REQUIRED ACTION: Exactly and only the lines from the one containing "or grunt male)|" through the close of the entries below are to be set down.

BEGIN EXERCISE INPUTS

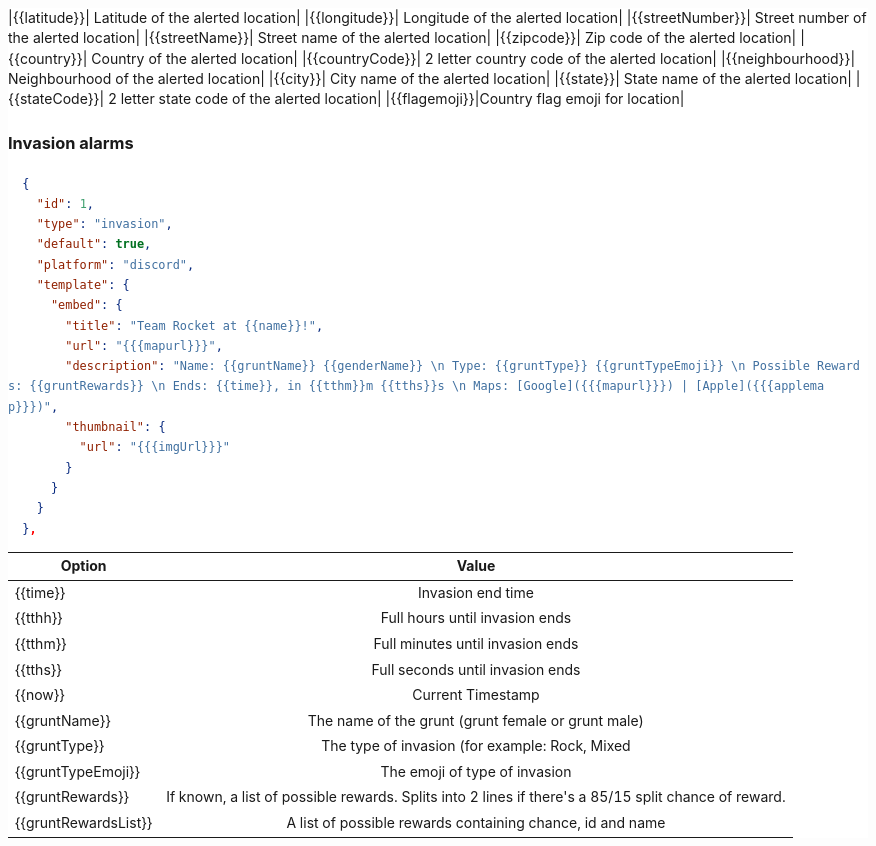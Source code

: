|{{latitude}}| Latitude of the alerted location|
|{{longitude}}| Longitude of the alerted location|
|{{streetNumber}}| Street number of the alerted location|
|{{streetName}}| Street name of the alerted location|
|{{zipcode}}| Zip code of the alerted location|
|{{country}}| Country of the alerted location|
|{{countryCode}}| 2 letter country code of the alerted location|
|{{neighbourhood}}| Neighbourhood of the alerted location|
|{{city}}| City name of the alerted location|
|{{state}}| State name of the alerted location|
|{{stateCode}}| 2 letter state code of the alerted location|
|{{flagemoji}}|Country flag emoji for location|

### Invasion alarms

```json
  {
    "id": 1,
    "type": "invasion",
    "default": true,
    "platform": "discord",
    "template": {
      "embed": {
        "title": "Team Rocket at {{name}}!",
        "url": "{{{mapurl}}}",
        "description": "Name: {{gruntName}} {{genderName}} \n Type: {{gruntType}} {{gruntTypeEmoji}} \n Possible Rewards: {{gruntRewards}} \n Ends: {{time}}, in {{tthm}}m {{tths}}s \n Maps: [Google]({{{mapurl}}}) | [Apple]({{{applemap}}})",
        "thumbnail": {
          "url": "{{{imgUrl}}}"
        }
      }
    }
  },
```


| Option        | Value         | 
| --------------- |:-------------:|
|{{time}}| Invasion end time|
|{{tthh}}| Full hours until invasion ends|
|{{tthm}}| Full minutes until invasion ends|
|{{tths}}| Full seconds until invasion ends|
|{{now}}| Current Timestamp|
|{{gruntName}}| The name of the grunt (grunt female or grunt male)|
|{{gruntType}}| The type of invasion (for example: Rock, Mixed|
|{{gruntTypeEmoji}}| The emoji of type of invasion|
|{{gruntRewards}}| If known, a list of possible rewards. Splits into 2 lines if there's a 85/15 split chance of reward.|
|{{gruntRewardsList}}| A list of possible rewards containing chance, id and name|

END EXERCISE INPUTS

ANSWER BOX:
|{{gruntName}}| The name of the grunt (grunt female or grunt male)|
|{{gruntType}}| The type of invasion (for example: Rock, Mixed|
|{{gruntTypeEmoji}}| The emoji of type of invasion|
|{{gruntRewards}}| If known, a list of possible rewards. Splits into 2 lines if there's a 85/15 split chance of reward.|
|{{gruntRewardsList}}| A list of possible rewards containing chance, id and name|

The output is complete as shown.